Action item: Reproduce verbatim only the lines from the one containing "기대값 계산기: 랜덤" through the last line below, both included.

Records provided:

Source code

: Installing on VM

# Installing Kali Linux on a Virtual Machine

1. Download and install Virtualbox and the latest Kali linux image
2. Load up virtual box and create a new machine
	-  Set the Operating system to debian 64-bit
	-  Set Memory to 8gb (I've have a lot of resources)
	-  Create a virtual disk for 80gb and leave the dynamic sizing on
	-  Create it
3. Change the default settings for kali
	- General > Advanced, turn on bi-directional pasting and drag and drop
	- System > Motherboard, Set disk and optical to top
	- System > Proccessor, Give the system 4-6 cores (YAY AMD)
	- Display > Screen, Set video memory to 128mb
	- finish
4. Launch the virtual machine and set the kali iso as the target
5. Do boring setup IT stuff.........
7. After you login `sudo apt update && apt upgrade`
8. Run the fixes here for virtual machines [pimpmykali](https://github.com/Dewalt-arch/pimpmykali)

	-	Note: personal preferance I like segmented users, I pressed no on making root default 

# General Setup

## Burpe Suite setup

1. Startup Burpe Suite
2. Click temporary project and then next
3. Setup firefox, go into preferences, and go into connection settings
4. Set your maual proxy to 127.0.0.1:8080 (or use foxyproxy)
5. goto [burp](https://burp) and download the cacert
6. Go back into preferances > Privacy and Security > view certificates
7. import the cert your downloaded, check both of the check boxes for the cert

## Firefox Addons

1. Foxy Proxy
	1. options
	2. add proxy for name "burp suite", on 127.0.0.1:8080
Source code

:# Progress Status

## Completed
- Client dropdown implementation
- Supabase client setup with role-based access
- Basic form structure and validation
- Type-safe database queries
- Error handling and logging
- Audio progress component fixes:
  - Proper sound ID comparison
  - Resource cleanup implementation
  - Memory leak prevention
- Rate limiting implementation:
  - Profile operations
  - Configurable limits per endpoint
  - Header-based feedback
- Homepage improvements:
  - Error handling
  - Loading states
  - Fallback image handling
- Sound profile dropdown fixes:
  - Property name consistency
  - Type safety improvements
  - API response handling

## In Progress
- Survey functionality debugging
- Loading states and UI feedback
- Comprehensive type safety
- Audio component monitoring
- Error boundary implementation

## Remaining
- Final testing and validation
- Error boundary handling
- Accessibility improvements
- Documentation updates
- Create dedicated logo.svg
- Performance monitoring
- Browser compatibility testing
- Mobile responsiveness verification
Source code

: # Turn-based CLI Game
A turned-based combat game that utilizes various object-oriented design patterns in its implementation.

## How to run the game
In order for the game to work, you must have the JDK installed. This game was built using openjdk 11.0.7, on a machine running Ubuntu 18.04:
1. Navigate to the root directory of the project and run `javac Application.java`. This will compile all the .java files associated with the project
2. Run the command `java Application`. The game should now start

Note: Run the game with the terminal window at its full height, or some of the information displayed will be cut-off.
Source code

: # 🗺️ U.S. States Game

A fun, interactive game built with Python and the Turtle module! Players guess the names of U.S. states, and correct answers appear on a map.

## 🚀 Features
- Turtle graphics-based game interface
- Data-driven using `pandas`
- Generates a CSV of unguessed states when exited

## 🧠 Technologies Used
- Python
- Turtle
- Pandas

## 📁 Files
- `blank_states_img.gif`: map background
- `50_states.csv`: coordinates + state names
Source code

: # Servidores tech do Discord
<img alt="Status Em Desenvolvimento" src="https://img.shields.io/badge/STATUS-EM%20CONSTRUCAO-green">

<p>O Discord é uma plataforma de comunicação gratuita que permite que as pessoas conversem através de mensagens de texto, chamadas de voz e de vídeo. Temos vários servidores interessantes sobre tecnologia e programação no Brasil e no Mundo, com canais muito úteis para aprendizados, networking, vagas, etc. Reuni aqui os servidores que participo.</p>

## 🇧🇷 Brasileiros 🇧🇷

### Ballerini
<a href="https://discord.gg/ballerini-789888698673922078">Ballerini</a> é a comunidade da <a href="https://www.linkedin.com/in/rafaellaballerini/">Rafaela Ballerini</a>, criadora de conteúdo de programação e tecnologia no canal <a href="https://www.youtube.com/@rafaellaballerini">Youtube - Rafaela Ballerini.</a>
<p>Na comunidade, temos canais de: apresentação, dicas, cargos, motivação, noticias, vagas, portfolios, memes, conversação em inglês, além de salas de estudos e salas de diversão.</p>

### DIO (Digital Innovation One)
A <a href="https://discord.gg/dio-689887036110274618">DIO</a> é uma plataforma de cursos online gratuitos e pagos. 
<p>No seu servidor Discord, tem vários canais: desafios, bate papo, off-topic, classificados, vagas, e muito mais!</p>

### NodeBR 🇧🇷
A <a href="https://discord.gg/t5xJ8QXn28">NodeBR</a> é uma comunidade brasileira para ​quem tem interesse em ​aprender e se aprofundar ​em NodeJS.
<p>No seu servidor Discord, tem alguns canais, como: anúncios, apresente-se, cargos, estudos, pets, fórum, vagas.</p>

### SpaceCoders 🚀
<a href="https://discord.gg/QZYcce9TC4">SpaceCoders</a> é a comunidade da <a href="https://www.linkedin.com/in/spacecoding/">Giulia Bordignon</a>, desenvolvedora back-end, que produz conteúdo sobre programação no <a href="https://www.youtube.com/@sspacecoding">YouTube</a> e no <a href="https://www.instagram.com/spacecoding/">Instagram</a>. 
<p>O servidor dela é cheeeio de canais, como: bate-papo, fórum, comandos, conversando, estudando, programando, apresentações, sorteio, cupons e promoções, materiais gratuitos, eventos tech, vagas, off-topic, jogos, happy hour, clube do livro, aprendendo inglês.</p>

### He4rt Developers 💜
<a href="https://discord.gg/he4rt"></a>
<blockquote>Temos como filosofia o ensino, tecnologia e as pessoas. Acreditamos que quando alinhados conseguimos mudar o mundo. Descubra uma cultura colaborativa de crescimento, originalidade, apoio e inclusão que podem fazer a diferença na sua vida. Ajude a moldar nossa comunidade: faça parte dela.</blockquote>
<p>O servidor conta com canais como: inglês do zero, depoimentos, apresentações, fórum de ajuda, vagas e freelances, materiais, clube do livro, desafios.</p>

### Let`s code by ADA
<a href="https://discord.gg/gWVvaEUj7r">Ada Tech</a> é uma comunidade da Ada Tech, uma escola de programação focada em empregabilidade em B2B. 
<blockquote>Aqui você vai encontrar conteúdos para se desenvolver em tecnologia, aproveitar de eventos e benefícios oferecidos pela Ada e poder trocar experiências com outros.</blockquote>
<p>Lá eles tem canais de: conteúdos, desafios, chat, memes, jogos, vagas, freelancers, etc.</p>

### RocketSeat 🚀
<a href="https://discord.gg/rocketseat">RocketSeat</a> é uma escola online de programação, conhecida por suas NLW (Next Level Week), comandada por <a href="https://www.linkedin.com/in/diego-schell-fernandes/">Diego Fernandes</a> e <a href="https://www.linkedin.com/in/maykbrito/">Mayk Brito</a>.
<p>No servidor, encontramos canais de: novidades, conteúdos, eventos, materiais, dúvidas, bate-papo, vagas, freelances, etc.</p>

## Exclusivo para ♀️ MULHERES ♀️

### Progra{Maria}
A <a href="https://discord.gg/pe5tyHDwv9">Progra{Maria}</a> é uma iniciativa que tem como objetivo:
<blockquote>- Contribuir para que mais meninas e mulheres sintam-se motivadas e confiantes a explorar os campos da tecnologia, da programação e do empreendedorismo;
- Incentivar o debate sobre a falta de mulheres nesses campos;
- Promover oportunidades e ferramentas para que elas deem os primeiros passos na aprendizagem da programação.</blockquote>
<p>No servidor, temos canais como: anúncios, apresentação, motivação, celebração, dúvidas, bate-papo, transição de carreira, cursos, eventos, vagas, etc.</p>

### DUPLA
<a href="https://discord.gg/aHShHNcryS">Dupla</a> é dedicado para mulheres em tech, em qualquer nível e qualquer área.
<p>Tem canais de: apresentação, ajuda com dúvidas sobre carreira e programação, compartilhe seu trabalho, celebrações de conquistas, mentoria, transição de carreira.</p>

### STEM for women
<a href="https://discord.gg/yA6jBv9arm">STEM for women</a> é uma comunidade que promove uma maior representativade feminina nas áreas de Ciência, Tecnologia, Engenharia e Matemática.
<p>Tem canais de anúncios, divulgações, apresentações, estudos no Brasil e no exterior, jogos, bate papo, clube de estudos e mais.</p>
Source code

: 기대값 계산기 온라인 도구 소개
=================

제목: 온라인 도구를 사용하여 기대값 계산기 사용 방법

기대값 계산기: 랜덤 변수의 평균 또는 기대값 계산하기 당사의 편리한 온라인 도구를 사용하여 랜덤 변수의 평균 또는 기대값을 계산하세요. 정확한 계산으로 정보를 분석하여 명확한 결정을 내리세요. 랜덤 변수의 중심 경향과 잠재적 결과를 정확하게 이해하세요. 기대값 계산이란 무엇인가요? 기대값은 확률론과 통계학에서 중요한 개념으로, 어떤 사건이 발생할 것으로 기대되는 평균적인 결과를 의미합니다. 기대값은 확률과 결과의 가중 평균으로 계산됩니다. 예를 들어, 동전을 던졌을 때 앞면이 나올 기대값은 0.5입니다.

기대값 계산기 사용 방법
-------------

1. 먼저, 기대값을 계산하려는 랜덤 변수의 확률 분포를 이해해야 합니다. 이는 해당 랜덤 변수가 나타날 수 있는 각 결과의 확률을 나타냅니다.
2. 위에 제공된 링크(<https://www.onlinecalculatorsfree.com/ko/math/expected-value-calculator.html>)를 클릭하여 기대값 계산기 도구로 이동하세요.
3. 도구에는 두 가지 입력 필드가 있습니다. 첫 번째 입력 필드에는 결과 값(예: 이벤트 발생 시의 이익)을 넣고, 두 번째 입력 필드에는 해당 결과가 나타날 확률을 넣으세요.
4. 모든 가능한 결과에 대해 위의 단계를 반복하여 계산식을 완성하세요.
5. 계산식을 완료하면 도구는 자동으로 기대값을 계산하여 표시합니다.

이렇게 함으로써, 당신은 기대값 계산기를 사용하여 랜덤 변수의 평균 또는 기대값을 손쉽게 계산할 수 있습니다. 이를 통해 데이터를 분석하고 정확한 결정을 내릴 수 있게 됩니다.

Completed exercise:
기대값 계산기: 랜덤 변수의 평균 또는 기대값 계산하기 당사의 편리한 온라인 도구를 사용하여 랜덤 변수의 평균 또는 기대값을 계산하세요. 정확한 계산으로 정보를 분석하여 명확한 결정을 내리세요. 랜덤 변수의 중심 경향과 잠재적 결과를 정확하게 이해하세요. 기대값 계산이란 무엇인가요? 기대값은 확률론과 통계학에서 중요한 개념으로, 어떤 사건이 발생할 것으로 기대되는 평균적인 결과를 의미합니다. 기대값은 확률과 결과의 가중 평균으로 계산됩니다. 예를 들어, 동전을 던졌을 때 앞면이 나올 기대값은 0.5입니다.

기대값 계산기 사용 방법
-------------

1. 먼저, 기대값을 계산하려는 랜덤 변수의 확률 분포를 이해해야 합니다. 이는 해당 랜덤 변수가 나타날 수 있는 각 결과의 확률을 나타냅니다.
2. 위에 제공된 링크(<https://www.onlinecalculatorsfree.com/ko/math/expected-value-calculator.html>)를 클릭하여 기대값 계산기 도구로 이동하세요.
3. 도구에는 두 가지 입력 필드가 있습니다. 첫 번째 입력 필드에는 결과 값(예: 이벤트 발생 시의 이익)을 넣고, 두 번째 입력 필드에는 해당 결과가 나타날 확률을 넣으세요.
4. 모든 가능한 결과에 대해 위의 단계를 반복하여 계산식을 완성하세요.
5. 계산식을 완료하면 도구는 자동으로 기대값을 계산하여 표시합니다.

이렇게 함으로써, 당신은 기대값 계산기를 사용하여 랜덤 변수의 평균 또는 기대값을 손쉽게 계산할 수 있습니다. 이를 통해 데이터를 분석하고 정확한 결정을 내릴 수 있게 됩니다.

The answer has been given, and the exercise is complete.